» **GIVEN RECORDS**:
* * * * * * *

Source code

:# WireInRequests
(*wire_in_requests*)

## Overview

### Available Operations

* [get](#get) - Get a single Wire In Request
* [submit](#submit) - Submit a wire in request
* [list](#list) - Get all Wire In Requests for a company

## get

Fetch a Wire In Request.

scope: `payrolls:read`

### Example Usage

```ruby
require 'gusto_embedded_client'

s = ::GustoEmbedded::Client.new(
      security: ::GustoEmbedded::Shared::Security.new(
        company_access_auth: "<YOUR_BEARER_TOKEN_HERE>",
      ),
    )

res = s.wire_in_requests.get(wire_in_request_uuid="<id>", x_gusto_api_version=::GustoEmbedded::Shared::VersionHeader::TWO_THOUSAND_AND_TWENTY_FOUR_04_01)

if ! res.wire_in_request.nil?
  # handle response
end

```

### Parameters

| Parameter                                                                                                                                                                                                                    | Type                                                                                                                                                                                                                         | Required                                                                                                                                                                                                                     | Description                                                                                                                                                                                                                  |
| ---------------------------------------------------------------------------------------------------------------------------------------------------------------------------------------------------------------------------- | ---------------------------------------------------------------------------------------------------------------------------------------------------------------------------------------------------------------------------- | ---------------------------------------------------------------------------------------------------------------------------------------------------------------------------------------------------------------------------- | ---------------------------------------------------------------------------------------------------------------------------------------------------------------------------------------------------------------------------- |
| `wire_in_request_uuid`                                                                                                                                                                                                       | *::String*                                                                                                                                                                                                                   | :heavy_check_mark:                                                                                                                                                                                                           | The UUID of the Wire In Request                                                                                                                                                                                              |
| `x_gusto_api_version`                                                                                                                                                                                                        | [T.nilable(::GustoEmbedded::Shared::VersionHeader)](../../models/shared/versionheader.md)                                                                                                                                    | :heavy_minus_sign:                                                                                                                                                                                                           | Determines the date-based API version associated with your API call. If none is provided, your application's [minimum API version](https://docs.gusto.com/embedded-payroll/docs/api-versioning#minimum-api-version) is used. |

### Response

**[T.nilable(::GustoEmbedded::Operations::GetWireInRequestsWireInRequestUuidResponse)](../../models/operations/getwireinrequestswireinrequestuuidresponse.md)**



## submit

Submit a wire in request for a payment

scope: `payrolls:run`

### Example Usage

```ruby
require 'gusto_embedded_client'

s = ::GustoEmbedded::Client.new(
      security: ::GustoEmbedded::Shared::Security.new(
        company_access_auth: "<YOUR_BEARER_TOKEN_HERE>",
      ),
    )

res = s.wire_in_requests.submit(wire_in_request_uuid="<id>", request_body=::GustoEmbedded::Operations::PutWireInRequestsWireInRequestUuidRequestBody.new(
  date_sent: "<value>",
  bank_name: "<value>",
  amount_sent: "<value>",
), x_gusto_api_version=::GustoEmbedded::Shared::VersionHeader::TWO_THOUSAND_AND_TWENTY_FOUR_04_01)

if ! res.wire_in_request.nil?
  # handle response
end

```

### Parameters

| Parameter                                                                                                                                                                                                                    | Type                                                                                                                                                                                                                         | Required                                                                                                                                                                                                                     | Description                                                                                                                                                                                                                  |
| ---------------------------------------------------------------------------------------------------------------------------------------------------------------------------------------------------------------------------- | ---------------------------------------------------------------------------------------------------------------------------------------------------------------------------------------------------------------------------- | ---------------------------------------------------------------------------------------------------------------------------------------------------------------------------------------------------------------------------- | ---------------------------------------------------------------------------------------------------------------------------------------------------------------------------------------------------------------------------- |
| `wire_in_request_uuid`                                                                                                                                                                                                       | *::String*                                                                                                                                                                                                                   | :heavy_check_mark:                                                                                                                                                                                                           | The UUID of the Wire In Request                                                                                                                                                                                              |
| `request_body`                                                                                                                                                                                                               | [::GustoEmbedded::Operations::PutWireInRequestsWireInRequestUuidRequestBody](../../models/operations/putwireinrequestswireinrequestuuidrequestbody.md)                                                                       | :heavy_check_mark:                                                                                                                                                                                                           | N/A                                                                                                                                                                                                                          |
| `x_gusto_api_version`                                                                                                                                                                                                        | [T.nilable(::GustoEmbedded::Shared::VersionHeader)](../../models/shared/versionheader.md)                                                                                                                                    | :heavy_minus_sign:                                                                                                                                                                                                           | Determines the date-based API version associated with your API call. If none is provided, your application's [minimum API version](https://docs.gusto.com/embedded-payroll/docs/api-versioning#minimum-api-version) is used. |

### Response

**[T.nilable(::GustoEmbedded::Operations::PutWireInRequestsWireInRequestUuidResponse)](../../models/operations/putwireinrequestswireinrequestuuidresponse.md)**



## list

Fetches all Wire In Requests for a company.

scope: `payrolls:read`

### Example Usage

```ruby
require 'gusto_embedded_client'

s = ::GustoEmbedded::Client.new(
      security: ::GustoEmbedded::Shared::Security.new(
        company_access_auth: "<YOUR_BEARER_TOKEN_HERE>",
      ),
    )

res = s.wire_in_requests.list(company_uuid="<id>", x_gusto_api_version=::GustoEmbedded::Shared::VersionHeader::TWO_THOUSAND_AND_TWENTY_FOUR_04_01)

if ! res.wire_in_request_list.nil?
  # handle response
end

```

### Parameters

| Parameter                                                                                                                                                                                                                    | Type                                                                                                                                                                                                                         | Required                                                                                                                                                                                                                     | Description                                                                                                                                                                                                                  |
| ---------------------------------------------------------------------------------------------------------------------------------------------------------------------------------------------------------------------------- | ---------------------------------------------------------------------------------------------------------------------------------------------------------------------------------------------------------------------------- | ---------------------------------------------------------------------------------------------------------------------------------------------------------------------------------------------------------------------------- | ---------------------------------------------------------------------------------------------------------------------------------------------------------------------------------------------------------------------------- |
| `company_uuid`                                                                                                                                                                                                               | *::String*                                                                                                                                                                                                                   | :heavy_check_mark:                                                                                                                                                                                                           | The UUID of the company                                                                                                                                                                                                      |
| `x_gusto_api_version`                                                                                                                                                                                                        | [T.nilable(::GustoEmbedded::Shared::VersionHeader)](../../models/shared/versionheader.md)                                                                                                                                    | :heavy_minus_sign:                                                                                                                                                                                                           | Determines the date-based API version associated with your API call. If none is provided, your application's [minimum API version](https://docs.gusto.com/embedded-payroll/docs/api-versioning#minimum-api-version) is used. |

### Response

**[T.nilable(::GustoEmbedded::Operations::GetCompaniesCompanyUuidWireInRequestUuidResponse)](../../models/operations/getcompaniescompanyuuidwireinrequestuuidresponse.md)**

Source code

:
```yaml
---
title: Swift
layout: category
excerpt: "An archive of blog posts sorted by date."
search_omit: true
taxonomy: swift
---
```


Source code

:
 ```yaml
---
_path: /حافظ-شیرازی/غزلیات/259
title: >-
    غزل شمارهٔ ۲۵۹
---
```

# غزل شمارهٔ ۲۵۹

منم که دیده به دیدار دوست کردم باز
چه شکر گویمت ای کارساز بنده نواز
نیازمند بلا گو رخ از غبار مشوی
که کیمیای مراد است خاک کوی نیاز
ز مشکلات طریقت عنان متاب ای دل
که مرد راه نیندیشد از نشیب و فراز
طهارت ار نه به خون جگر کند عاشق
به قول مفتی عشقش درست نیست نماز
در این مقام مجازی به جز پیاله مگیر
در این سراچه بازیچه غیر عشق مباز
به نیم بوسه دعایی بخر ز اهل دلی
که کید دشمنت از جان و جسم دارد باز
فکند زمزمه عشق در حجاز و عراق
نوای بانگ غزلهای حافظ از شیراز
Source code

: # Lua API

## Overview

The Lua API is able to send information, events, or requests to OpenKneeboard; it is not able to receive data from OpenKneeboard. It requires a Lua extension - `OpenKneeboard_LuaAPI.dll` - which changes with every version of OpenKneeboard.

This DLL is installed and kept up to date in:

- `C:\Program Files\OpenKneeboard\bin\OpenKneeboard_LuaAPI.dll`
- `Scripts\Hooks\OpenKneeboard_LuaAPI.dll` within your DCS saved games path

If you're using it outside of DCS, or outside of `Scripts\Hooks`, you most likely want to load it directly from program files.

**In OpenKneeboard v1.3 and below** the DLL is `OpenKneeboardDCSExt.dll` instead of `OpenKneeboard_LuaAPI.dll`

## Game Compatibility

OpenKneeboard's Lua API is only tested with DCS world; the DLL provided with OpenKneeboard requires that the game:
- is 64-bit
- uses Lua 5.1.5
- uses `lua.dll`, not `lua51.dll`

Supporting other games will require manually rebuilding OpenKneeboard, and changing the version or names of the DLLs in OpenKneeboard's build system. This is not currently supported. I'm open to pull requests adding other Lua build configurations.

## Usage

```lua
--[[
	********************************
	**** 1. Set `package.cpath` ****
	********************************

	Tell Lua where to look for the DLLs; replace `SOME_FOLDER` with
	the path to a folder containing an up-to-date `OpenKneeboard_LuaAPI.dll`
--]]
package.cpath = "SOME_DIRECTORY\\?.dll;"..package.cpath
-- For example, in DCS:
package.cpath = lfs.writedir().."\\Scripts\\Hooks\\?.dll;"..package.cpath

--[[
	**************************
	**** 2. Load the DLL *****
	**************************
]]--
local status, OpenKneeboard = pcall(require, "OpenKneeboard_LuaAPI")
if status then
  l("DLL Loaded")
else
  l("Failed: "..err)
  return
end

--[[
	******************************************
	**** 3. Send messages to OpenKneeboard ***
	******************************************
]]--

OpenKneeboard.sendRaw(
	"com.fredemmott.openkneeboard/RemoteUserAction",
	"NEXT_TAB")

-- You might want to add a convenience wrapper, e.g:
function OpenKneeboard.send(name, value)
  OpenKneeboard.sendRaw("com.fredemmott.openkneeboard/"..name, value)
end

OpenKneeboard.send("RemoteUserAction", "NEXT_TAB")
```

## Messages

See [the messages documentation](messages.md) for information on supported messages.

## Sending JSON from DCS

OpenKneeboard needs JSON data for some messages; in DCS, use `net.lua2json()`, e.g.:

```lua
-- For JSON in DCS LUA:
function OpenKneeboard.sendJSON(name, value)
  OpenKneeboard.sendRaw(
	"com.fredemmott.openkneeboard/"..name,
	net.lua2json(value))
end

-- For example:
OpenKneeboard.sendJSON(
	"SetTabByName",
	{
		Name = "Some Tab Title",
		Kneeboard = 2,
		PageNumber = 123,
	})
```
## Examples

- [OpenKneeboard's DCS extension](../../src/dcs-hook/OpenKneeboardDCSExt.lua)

* * * * * * *

» **TASK TO COMPLETE**:
Take from the listing every line in which the word "cpath" appears.

» **ANSWER SECTION**:
	**** 1. Set `package.cpath` ****
package.cpath = "SOME_DIRECTORY\\?.dll;"..package.cpath
package.cpath = lfs.writedir().."\\Scripts\\Hooks\\?.dll;"..package.cpath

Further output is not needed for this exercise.